In the end, the effects of +Recharge are, not exactly self-limiting, but at least self-weakening. As you have more powers recharge faster, your animation-time limitations hamper you more, and you get less effect from each +Recharge point. The builds with purples generally have enough attacks available that +Recharge helps, but not as much as +Defense.

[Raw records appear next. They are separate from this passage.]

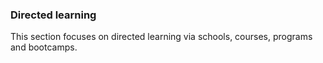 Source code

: ### Directed learning

This section focuses on directed learning via schools, courses, programs and bootcamps. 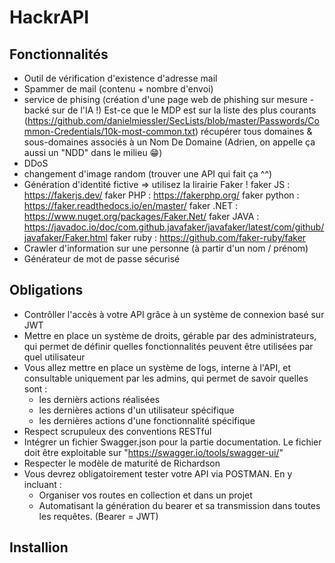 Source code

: # HackrAPI
## Fonctionnalités
- Outil de vérification d'existence d'adresse mail
- Spammer de mail (contenu + nombre d'envoi)
- service de phising (création d'une page web de phishing sur mesure - backé sur de l'IA !)
Est-ce que le MDP est sur la liste des plus courants (https://github.com/danielmiessler/SecLists/blob/master/Passwords/Common-Credentials/10k-most-common.txt)
récupérer tous domaines & sous-domaines associés à un Nom De Domaine (Adrien, on appelle ça aussi un "NDD" dans le milieu 😁)
- DDoS
- changement d'image random (trouver une API qui fait ça ^^)
- Génération d'identité fictive => utilisez la lirairie Faker !
faker JS : https://fakerjs.dev/
faker PHP : https://fakerphp.org/
faker python : https://faker.readthedocs.io/en/master/
faker .NET : https://www.nuget.org/packages/Faker.Net/
faker JAVA : https://javadoc.io/doc/com.github.javafaker/javafaker/latest/com/github/javafaker/Faker.html
faker ruby : https://github.com/faker-ruby/faker
- Crawler d'information sur une personne (à partir d'un nom / prénom)
- Générateur de mot de passe sécurisé
## Obligations
- Contrôller l'accès à votre API grâce à un système de connexion basé sur JWT
- Mettre en place un système de droits, gérable par des administrateurs, qui permet de définir quelles fonctionnalités peuvent être utilisées par quel utilisateur
- Vous allez mettre en place un système de logs, interne à l'API, et consultable uniquement par les admins, qui permet de savoir quelles sont :
  - les dernièrs actions réalisées
  - les dernières actions d'un utilisateur spécifique
  - les dernières actions d'une fonctionnalité spécifique
- Respect scrupuleux des conventions RESTful
- Intégrer un fichier Swagger.json pour la partie documentation. Le fichier doit être exploitable sur "https://swagger.io/tools/swagger-ui/"
- Respecter le modèle de maturité de Richardson
- Vous devrez obligatoirement tester votre API via POSTMAN. En y incluant :
  - Organiser vos routes en collection et dans un projet
  - Automatisant la génération du bearer et sa transmission dans toutes les requêtes. (Bearer = JWT)
## Installion
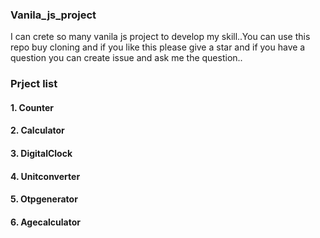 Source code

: ### Vanila_js_project 
<P>I can crete so many vanila js project to develop my skill..You can use this repo buy cloning and if you like this please give a star and if you have a question you can create issue and ask me the question..</p>

### Prject list
#### 1. Counter
#### 2. Calculator
#### 3. DigitalClock
#### 4. Unitconverter
#### 5. Otpgenerator
#### 6. Agecalculator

Builds that depend upon major long-recharge powers (Illusion Control, Storm Summoning, etc) have more use for the +Recharge powers, but most builds that rely on attack chains don't need a max-Recharge build to do very well, and often do better with a +Defense/+Endurance build.

Heroette

All of a sudden, I am really missing my Ice/Dark Melee tanker.  She was awesome (as long as it wasn't against fire).  But she was so tough, I could take on so many, and not even worry about my health.  I didn't build her build myself.  I was never very good with the numbers thing.  Bada Booom was kind enough to send me the build.  And by learning how she was set up, I was able to make other tankers almost as tough.  I really want to play now. :-[

CheerGunbunny

I never number-crunched. Ever.  Every characters powerset choices were determined by their concept.  I did have a few IO Sets on my main villain...but only has those for the last year and a half of the game.  My main hero?  AR/Dev blaster i started in 2004.....hit 50 pre-ED, so I had too many hami-o enhances to want to respec to "recover" from that.  Nobody else had any IOs.  ton of alts, but did have 5 @ 50+3.  only the Brute messed with IOs.  I faffed with that for like 2 weeks, and said "too much grinding/market stuff"

I always felt that IO sets were for the serious PVPer, where everyone was looking for the "perfect" build, where every last percentage point mattered.